■ Recorded data:
----

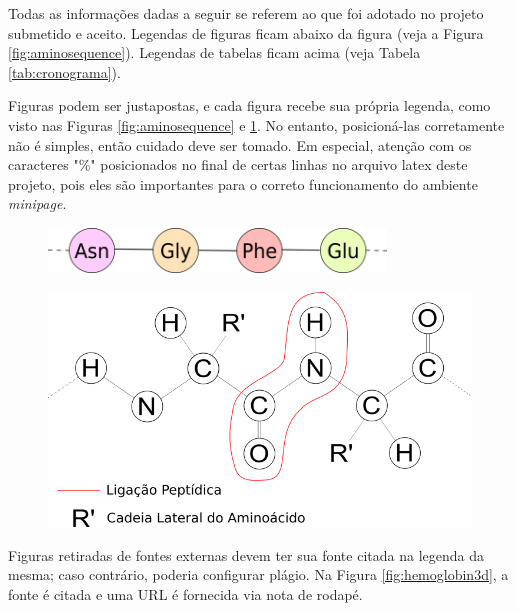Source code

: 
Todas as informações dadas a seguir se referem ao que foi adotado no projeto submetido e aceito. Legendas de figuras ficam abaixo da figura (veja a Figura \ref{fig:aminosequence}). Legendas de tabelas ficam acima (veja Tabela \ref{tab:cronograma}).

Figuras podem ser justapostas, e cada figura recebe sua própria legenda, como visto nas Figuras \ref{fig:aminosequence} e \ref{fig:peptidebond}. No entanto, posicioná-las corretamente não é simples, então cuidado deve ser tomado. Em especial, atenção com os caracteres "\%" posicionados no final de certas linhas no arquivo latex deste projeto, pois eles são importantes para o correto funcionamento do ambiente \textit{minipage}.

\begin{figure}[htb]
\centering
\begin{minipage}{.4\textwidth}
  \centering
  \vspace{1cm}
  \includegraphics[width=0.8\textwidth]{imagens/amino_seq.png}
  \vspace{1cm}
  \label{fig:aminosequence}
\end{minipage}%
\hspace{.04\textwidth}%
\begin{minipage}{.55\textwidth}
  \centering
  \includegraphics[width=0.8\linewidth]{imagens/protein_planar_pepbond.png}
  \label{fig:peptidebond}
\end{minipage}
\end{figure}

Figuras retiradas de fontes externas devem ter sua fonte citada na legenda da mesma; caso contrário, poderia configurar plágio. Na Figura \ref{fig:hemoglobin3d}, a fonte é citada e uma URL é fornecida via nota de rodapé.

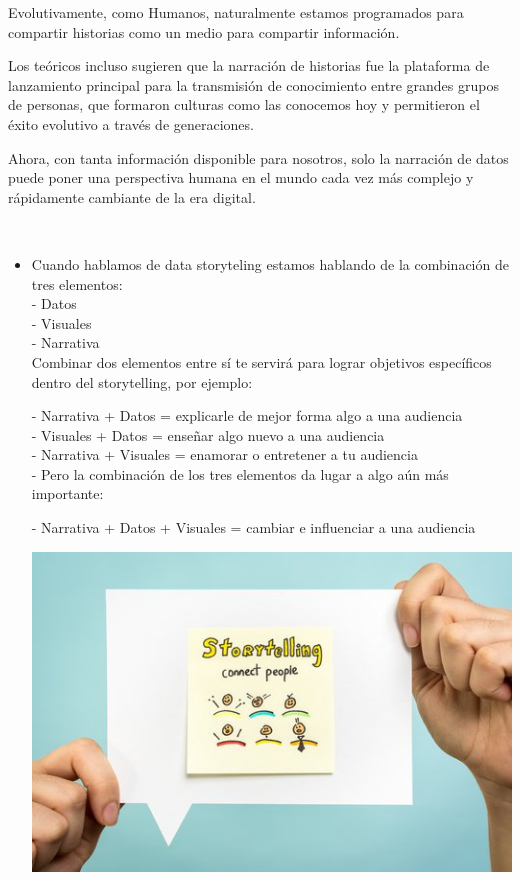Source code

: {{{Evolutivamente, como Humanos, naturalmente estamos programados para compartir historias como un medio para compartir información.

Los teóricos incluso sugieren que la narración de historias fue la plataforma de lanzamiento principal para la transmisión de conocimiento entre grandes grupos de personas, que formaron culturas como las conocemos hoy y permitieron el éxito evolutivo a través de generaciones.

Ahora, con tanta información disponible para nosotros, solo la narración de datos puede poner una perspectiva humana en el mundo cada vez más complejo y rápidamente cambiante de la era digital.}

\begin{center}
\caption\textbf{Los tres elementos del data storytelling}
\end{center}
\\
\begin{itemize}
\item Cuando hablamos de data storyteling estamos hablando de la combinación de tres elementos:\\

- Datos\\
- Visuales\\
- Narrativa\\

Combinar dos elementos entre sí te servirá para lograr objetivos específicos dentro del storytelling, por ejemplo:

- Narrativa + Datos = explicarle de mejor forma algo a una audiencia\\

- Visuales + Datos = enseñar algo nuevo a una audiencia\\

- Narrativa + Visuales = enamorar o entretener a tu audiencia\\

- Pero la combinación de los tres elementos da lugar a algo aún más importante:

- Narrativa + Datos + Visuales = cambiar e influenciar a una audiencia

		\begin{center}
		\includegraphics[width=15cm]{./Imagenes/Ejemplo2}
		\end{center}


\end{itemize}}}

----

■ AIM OF THE EXERCISE: Report how many lines in this data include the string "Visuales", and nothing else.

■ ANSWER TO THIS EXERCISE: 4